Pada Pasal 2 dijelaskan bahwa kelembagaan penyuluhan mencakup mulai
dari pusat sampai kecamatan. Azasnya adalah konkurensi. Lalu, pada Pasal 12
terbaca bahwa di tingkat kabupaten/kota berbentuk badan pelaksana penyuluhan.
Aturan ini sesuai dengan posisi struktur kelembagaan penyuluhan pertanian pasca
UU 23 tahun 2014.
Dukungan
yang Dibutuhkan BPP Ke Depan
Saat ini, kondisi
balai penyuluhan masih lemah baik dari sisi dukungan SDM, prasarana dan penganggaran, karena beragam
dan cenderung lemahnya persepsi dan kebijakan Pemda. Kondisi kantor banyak yang
tidak memadai, lahan pertanian banyak yang tidak ada, bahkan yang tidak ada
listrik dan telepon. Akibatnya, berbagai program pengembangan BP yang telah
dijalankan tidak berjalan mulus, misalnya pengembangan cyber extension. Selain itu,
banyak kepala Balai Penyuluhan merangkap sebagai kepala UPT Dinas Pertanian,
sehingga beban pekerjaan menjadi berat. Peran pokok BPP dalam mengkoordinasikan,
mensinergikan, dan menyelaraskan kegiatan pembangunan pertanian di wilayah
kerja Balai tidak efektif.
Permentan Nomor 26 Tahun 2012 Tentang Pedoman
Pengelolaan Balai Penyuluhan, pada Bab II menyebutkan bahwa tugas BP ada enam yakni: (1) menyusun programa penyuluhan pada
tingkat kecamatan sejalan dengan programa penyuluhan kabupaten/kota; (2)
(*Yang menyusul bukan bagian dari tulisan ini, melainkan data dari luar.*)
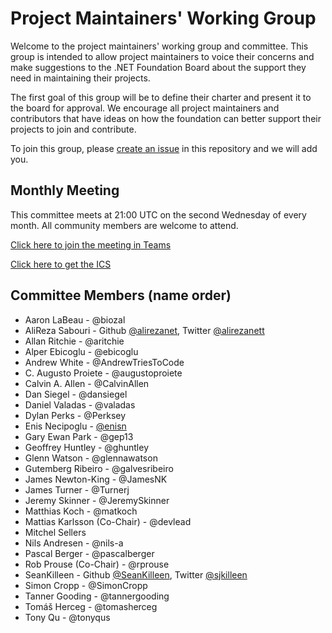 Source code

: # Project Maintainers' Working Group

Welcome to the project maintainers' working group and committee. This group is intended to allow project maintainers to voice their concerns and make suggestions to the .NET Foundation Board about the support they need in maintaining their projects.

The first goal of this group will be to define their charter and present it to the board for approval. We encourage all project maintainers and contributors that have ideas on how the foundation can better support their projects to join and contribute.

To join this group, please [create an issue](https://github.com/dotnet-foundation/wg-maintainers/issues/new/choose) in this repository and we will add you.

## Monthly Meeting

This committee meets at 21:00 UTC on the second Wednesday of every month. All community members are welcome to attend.

[Click here to join the meeting in Teams](https://teams.microsoft.com/l/meetup-join/19%3ameeting_OWU3OWVmMjYtYzZjOS00ODhlLWI3NDYtOTdiNmQ1YTgxYTA0%40thread.v2/0?context=%7b%22Tid%22%3a%2262f8c8c7-a85b-41d1-ba6b-743495fb8a48%22%2c%22Oid%22%3a%2223d27343-1f69-4338-90ca-b310792a3e5d%22%7d)

[Click here to get the ICS](./Meetings/Meeting.ics)

## Committee Members (name order)

- Aaron LaBeau - @biozal
- AliReza Sabouri - Github [@alirezanet](https://github.com/alirezanet), Twitter [@alirezanett](https://twitter.com/alirezanett)
- Allan Ritchie - @aritchie
- Alper Ebicoglu - @ebicoglu
- Andrew White - @AndrewTriesToCode
- C. Augusto Proiete - @augustoproiete
- Calvin A. Allen - @CalvinAllen
- Dan Siegel - @dansiegel
- Daniel Valadas - @valadas
- Dylan Perks - @Perksey
- Enis Necipoglu - [@enisn](https://github.com/enisn)
- Gary Ewan Park - @gep13
- Geoffrey Huntley - @ghuntley
- Glenn Watson - @glennawatson
- Gutemberg Ribeiro - @galvesribeiro
- James Newton-King - @JamesNK
- James Turner - @Turnerj
- Jeremy Skinner - @JeremySkinner
- Matthias Koch - @matkoch
- Mattias Karlsson (Co-Chair) - @devlead
- Mitchel Sellers
- Nils Andresen - @nils-a
- Pascal Berger - @pascalberger
- Rob Prouse (Co-Chair) - @rprouse
- SeanKilleen - Github [@SeanKilleen](https://github.com/SeanKilleen), Twitter [@sjkilleen](https://twitter.com/sjkilleen)
- Simon Cropp - @SimonCropp
- Tanner Gooding - @tannergooding
- Tomáš Herceg - @tomasherceg
- Tony Qu - @tonyqus

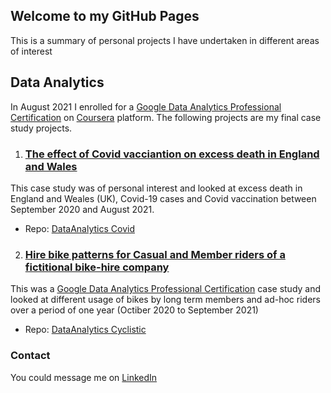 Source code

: ## Welcome to my GitHub Pages

This is a summary of personal projects I have undertaken in different areas of interest

## Data Analytics

In August 2021 I enrolled for a [Google Data Analytics Professional Certification](https://www.coursera.org/professional-certificates/google-data-analytics?utm_source=gg&utm_medium=sem&utm_campaign=15-GoogleDataAnalytics-ROW&utm_content=15-GoogleDataAnalytics-ROW&campaignid=12566515400&adgroupid=117869292685&device=c&keyword=coursera%20google%20data%20analytics&matchtype=p&network=g&devicemodel=&adpostion=&creativeid=507290840627&hide_mobile_promo&gclid=CjwKCAjwwsmLBhACEiwANq-tXGS9h4MICqRDhYHLiYF6pL7s7_fyCYZEhdPlnH5CM771YxlVmW821BoC4q4QAvD_BwE) on [Coursera](coursera.org) platform. The following projects are my final case study projects.  

1. ### [The effect of Covid vacciantion on excess death in England and Wales](https://htmlpreview.github.io/?https://github.com/altpope/DataAnalytics_Covid/main/Covid_Vaccination_Dataset_Workbench.html)

This case study was of personal interest and looked at excess death in England and Weales (UK), Covid-19 cases and Covid vaccination between September 2020 and August 2021.

  * Repo: [DataAnalytics Covid](https://github.com/altpope/DataAnalytics_Covid)

2. ### [Hire bike patterns for Casual and Member riders of a fictitional bike-hire company](https://htmlpreview.github.io/?https://github.com/altpope/DataAnalytics-Cyclistic/main/Cyclistic-Rides.html)

This was a [Google Data Analytics Professional Certification](https://www.coursera.org/professional-certificates/google-data-analytics?utm_source=gg&utm_medium=sem&utm_campaign=15-GoogleDataAnalytics-ROW&utm_content=15-GoogleDataAnalytics-ROW&campaignid=12566515400&adgroupid=117869292685&device=c&keyword=coursera%20google%20data%20analytics&matchtype=p&network=g&devicemodel=&adpostion=&creativeid=507290840627&hide_mobile_promo&gclid=CjwKCAjwwsmLBhACEiwANq-tXGS9h4MICqRDhYHLiYF6pL7s7_fyCYZEhdPlnH5CM771YxlVmW821BoC4q4QAvD_BwE) case study and looked at different usage of bikes by long term members and ad-hoc riders over a period of one year (Octiber 2020 to September 2021)  

  * Repo: [DataAnalytics Cyclistic](https://github.com/altpope/DataAnalytics-Cyclistic)

### Contact

You could message me on [LinkedIn](https://www.linkedin.com/)
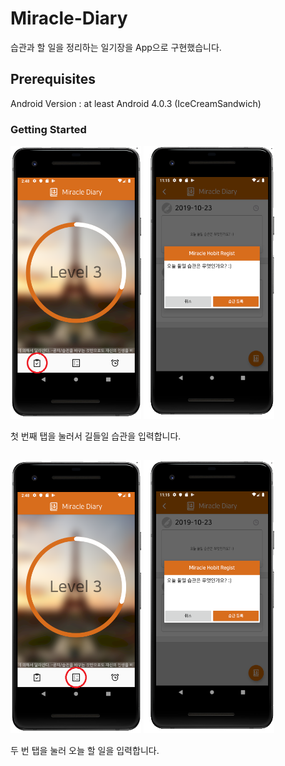 # Miracle-Diary

습관과 할 일을 정리하는 일기장을 App으로 구현했습니다.

## Prerequisites
Android Version : at least Android 4.0.3 (IceCreamSandwich)

### Getting Started

<img src="/readmeImg/mainView1.PNG" width="209px" height="437px" title="px(픽셀) 크기 설정" alt="a"></img>
<img src="/readmeImg/edit.PNG" width="209px" height="437px" title="px(픽셀) 크기 설정" alt="a"></img>

첫 번째 탭을 눌러서 길들일 습관을 입력합니다.

##

<img src="/readmeImg/mainView2.PNG" width="209px" height="437px" title="px(픽셀) 크기 설정" alt="a"></img>
<img src="/readmeImg/edit.PNG" width="209px" height="437px" title="px(픽셀) 크기 설정" alt="a"></img>

두 번 탭을 눌러 오늘 할 일을 입력합니다.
melaksanakan penyuluhan berdasarkan programa penyuluhan; (3) menyediakan dan
menyebarkan informasi teknologi, sarana produksi, pembiayaan dan pasar; (4)
memfasilitasi pengembangan kelembagaan dan kemitraan pelaku utama; (5)
memfasilitasi peningkatan kapasitas penyuluh PNS, penyuluh swadaya dan penyuluh
swasta melalui proses pembelajaran secara berkelanjutan; dan (6) melaksanakan
proses pembelajaran melalui percontohan dan pengembangan model usaha bagi
pelaku utama dan pelaku usaha. Sedangkan fungsi BPP adalah sebagai tempat
pertemuan untuk MEMFASILITASI pelaksanaan tugas Balai sebagaimana diamanatkan
Pasal 15 ayat (2) UU No 16 tahun 2006.
Pada intinya,
peran BPTP adalah memfasilitasi mulai dari penyusunan programa, pelaksanaan
penyuluhan, penyediaan dan penyebaran informasi, pemberdayaan
dan penguatan kelembagaan pelaku utama dan pelaku usaha,
peningkatan kapasitas penyuluh, pelaksanaan proses pembelajaran melalui
percontohan, dan model usaha tani. Untuk menjalankan peran ini, maka telah
disusun sarana minimal yang harus tersedia di Balai Penyuluhan. Sarana dimaksud
meliputi sarana keinformasian, alat bantu penyuluhan, peralatan administrasi,
alat transportasi, perpustakaan, dan perlengkapan ruangan. Dalam hal
lokasi, persyaratan lokasi bangunan BPP mestilah mudah dilihat oleh masyarakat,
mempunyai akses jalan, listrik dan telepon, mudah dikunjungi, dan letaknya di
sentra produksi pertanian.
Untuk menjadi
aktor utama pembangunan pertanian, dibutuhkan beberapa hal berikut: Satu,
Mengembangkan prasarana IT yang memadai (Cyber Extension) yang akan
membantu suplay informasi yang diperlukan bagi petani dan penyuluh, serta
sebaliknya memudahkan pelaporan data dan informasi dari lapang.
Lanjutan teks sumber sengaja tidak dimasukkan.